This piece first ran in March, and has been republished following the death of John Sessions, aged 67
Of all the celebrities who lived on Stella Street – the fictional suburb from the BBC Two comedy – David Bowie may have been his own biggest fan.
“Bowie loved it, he actually quoted lines from Stella Street,” says Phil Cornwell, who played Bowie in the show. “I had it on good authority. It was the line, ‘Do you think my skin looks a bit buttery?’ Bowie had such a sense of humour about himself, he really did.”
In fact, if you’ve done a David Bowie impression anytime in the last 20-odd years – that up-and-down, south London lilt, punctuated with a singsong “Ahhh-www!” – it almost certainly came from Phil Cornwell’s version in Stella Street.
“I drew the template up of the Bowie impression,” laughs Cornwell. “In a way, I originated it. But I got it from my mate in the pub.

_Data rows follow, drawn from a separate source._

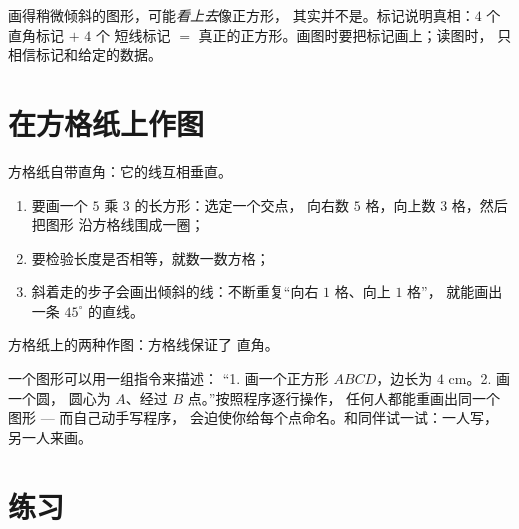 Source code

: \begin{example}[标记为何重要]\label{ex:g3:shapes:marks}
画得稍微倾斜的图形，可能\emph{看上去}像正方形，
其实并不是。标记说明真相：$4$ 个直角标记 $+$ $4$ 个
短线标记 $=$ 真正的正方形。画图时要把标记画上；读图时，
只相信标记和给定的数据。
\end{example}

\section{在方格纸上作图}

\begin{method}[方格中的作图]\label{met:g3:shapes:grid}
方格纸自带直角：它的线互相垂直。
\begin{enumerate}
  \item 要画一个 $5$ 乘 $3$ 的长方形：选定一个交点，
        向右数 $5$ 格，向上数 $3$ 格，然后把图形
        沿方格线围成一圈；
  \item 要检验长度是否相等，就数一数方格；
  \item 斜着走的步子会画出倾斜的线：不断重复“向右 $1$ 格、向上 $1$ 格”，
        就能画出一条 $45^\circ$ 的直线。
\end{enumerate}
\end{method}

\begin{omfigure}

{\small 方格纸上的两种作图：方格线保证了
直角。}
\end{omfigure}

\begin{example}[作图程序]\label{ex:g3:shapes:program}
一个图形可以用一组指令来描述：
“1. 画一个正方形 $ABCD$，边长为 $4$ cm。2. 画一个圆，
圆心为 $A$、经过 $B$ 点。”按照程序逐行操作，
任何人都能重画出同一个图形 --- 而自己动手写程序，
会迫使你给每个点命名。和同伴试一试：一人写，
另一人来画。
\end{example}

\section{练习}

I ended up doing it in my act and then Stella Street.”
David Bowie (to be clear, Let’s Dance-era Bowie – all pastel suits and floppy hair) was one of several big-name stars who lived on Stella Street, an unlikely low-glam residence in Surbiton, Surrey.
Bowie’s A-list neighbours included Michael Caine – host and narrator of the series – the Rolling Stones, Al Pacino, Joe Pesci, Roger Moore, and, erm, Jimmy Hill. All the celebs were impersonated and played by Phil Cornwell and John Sessions.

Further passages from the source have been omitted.